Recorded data
-------
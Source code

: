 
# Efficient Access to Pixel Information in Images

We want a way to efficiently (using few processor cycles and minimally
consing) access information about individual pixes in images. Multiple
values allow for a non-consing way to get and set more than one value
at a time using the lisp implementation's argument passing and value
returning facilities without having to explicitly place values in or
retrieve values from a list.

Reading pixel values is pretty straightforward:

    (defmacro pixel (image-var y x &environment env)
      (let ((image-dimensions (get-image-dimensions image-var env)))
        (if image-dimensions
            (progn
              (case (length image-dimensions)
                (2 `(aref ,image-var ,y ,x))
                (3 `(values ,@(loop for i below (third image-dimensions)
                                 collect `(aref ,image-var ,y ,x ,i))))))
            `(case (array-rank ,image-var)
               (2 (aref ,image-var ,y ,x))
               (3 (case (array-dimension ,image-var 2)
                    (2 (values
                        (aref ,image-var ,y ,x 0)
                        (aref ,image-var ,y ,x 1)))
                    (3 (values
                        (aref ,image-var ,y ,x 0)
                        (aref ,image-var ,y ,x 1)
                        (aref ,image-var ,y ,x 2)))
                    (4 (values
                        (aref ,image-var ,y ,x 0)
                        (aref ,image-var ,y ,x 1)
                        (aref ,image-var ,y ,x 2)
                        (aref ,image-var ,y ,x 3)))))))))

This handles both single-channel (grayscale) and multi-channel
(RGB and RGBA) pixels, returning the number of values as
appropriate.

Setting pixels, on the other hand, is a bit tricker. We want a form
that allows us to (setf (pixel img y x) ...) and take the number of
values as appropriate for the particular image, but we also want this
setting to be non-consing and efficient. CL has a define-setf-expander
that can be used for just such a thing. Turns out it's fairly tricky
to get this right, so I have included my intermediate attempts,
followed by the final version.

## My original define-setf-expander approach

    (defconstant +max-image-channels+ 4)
-------
▶ _Exercise brief_: Run a filter over the data above and keep each line that contains the word "define".

▶ _Answer to this problem_:
setting to be non-consing and efficient. CL has a define-setf-expander
## My original define-setf-expander approach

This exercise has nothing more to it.